En cuanto a Estados Unidos se ha convertido, después de la segunde guerra mundial, en una de las dos grandes potencias mundiales rectoras del mundo, y que se halla a la cabeza de un grupo de países occidentales.

Las Repúblicas Democráticas:
Cuando el Mayflower ancló en bahía de Cape Cord algunos declararon que tan pronto desembarcaran se terminaría toda la autoridad. Los jefes del grupo escucharon estas palabras con ansiedad, porque imperaba la necesidad de instaurar un gobierno justo. Así fueron todos llamados a la cabina del buque y se concibió el pacto del Mayflower, uno de los fundamentos de las democracias americanas.

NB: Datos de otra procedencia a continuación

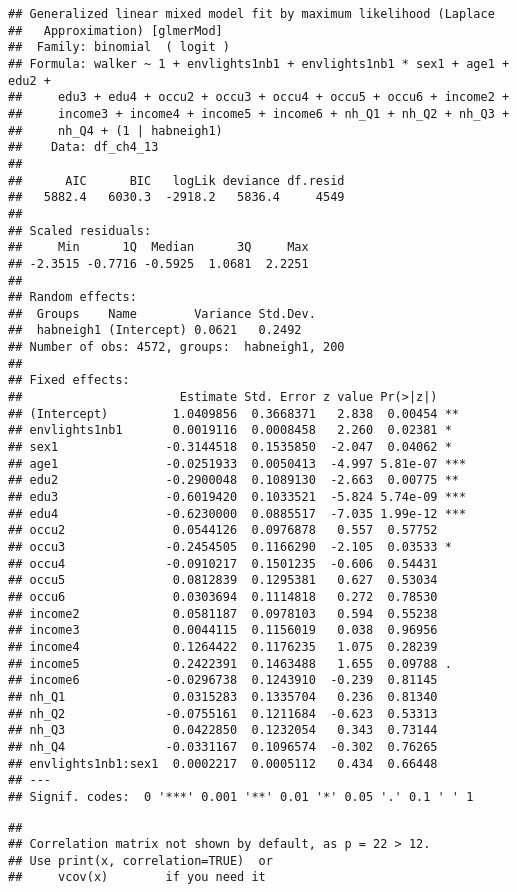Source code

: \documentclass[
]{book}
\begin{document}
\begin{verbatim}
## Generalized linear mixed model fit by maximum likelihood (Laplace
##   Approximation) [glmerMod]
##  Family: binomial  ( logit )
## Formula: walker ~ 1 + envlights1nb1 + envlights1nb1 * sex1 + age1 + edu2 +  
##     edu3 + edu4 + occu2 + occu3 + occu4 + occu5 + occu6 + income2 +  
##     income3 + income4 + income5 + income6 + nh_Q1 + nh_Q2 + nh_Q3 +  
##     nh_Q4 + (1 | habneigh1)
##    Data: df_ch4_13
## 
##      AIC      BIC   logLik deviance df.resid 
##   5882.4   6030.3  -2918.2   5836.4     4549 
## 
## Scaled residuals: 
##     Min      1Q  Median      3Q     Max 
## -2.3515 -0.7716 -0.5925  1.0681  2.2251 
## 
## Random effects:
##  Groups    Name        Variance Std.Dev.
##  habneigh1 (Intercept) 0.0621   0.2492  
## Number of obs: 4572, groups:  habneigh1, 200
## 
## Fixed effects:
##                      Estimate Std. Error z value Pr(>|z|)    
## (Intercept)         1.0409856  0.3668371   2.838  0.00454 ** 
## envlights1nb1       0.0019116  0.0008458   2.260  0.02381 *  
## sex1               -0.3144518  0.1535850  -2.047  0.04062 *  
## age1               -0.0251933  0.0050413  -4.997 5.81e-07 ***
## edu2               -0.2900048  0.1089130  -2.663  0.00775 ** 
## edu3               -0.6019420  0.1033521  -5.824 5.74e-09 ***
## edu4               -0.6230000  0.0885517  -7.035 1.99e-12 ***
## occu2               0.0544126  0.0976878   0.557  0.57752    
## occu3              -0.2454505  0.1166290  -2.105  0.03533 *  
## occu4              -0.0910217  0.1501235  -0.606  0.54431    
## occu5               0.0812839  0.1295381   0.627  0.53034    
## occu6               0.0303694  0.1114818   0.272  0.78530    
## income2             0.0581187  0.0978103   0.594  0.55238    
## income3             0.0044115  0.1156019   0.038  0.96956    
## income4             0.1264422  0.1176235   1.075  0.28239    
## income5             0.2422391  0.1463488   1.655  0.09788 .  
## income6            -0.0296738  0.1243910  -0.239  0.81145    
## nh_Q1               0.0315283  0.1335704   0.236  0.81340    
## nh_Q2              -0.0755161  0.1211684  -0.623  0.53313    
## nh_Q3               0.0422850  0.1232054   0.343  0.73144    
## nh_Q4              -0.0331167  0.1096574  -0.302  0.76265    
## envlights1nb1:sex1  0.0002217  0.0005112   0.434  0.66448    
## ---
## Signif. codes:  0 '***' 0.001 '**' 0.01 '*' 0.05 '.' 0.1 ' ' 1
\end{verbatim}

\begin{verbatim}
## 
## Correlation matrix not shown by default, as p = 22 > 12.
## Use print(x, correlation=TRUE)  or
##     vcov(x)        if you need it
\end{verbatim}
\end{document}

Podemos notar en las palabras del pacto el sentido por lo sagrado que fue luego el fundamento de la constitución norteamericana:
“En el nombre de Dios, amén. Nosotros... habiéndonos comprometido por la gloria de Dios, y además de la fe cristiana, y el honor de nuestro rey y país... por los presentes solemnemente y mutualmente en la presencia de Dios y los demás, convenir y combinarnos juntos en un cuerpo civil político, para nuestro mejor orden y preservación... y en virtud de esto redactar, constituir y componer leyes, ordenanzas, actas, constituciones y oficios de justicia e igualdad de cuando en cuando, cuando se consideren más apropiadas y convenientes para el bien general de la colonia, ante la cual prometemos el debido respeto y obediencia...” (Pacto del Mayflower, ICEP Instituto, Argentina 1996).
Este pacto, comienzo de la democracia americana fue firmado en nombre de Dios, y este fuerte reconocimiento al creador en los fundamentos tuvo tremenda importancia en la creación de un fuerte sentimiento de nacionalidad. El lema de Estados Unidos es: en Dios confiamos.
Si bien la constitución de los Estados Unidos ha sido la fuente de donde bebieron las democracias americanas y estos estados norteamericanos constituyen el modelo de república democrática por excelencia, hemos de notar que los constituyentes estadounidenses no emplearon la palabra republica en la carta magna, como no hablaron tampo¬co de democracia. Ello se debió a que la esclavitud impedía generalizar el principio de igualdad. El gobierno central se limitaba a asegurar las formas republicanas en cada uno de los estados de la Unión, pero ni a estos ni a la nación se les daba el nombre de república.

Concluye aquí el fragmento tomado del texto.